## Problem statement
An exact copy of every record, without the pictures, is what should come back.

--- Records to process Enclosed Below ---

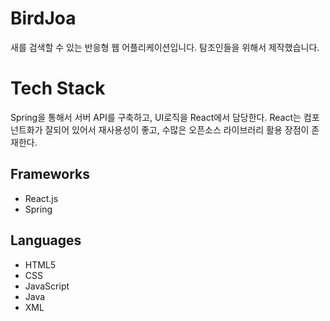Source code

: # BirdJoa
새를 검색할 수 있는 반응형 웹 어플리케이션입니다.
탐조인들을 위해서 제작했습니다.
# Tech Stack

Spring을 통해서 서버 API를 구축하고, UI로직을 React에서 담당한다. React는 컴포넌트화가 잘되어 있어서 재사용성이 좋고, 수많은 오픈소스 라이브러리 활용 장점이 존재한다.
## Frameworks
- React.js
- Spring

## Languages
- HTML5
- CSS
- JavaScript
- Java
- XML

--- End of Enclosed Records to process ---

## Exercise result
Source code

: # BirdJoa
새를 검색할 수 있는 반응형 웹 어플리케이션입니다.
탐조인들을 위해서 제작했습니다.
# Tech Stack

Spring을 통해서 서버 API를 구축하고, UI로직을 React에서 담당한다. React는 컴포넌트화가 잘되어 있어서 재사용성이 좋고, 수많은 오픈소스 라이브러리 활용 장점이 존재한다.
## Frameworks
- React.js
- Spring

## Languages
- HTML5
- CSS
- JavaScript
- Java
- XML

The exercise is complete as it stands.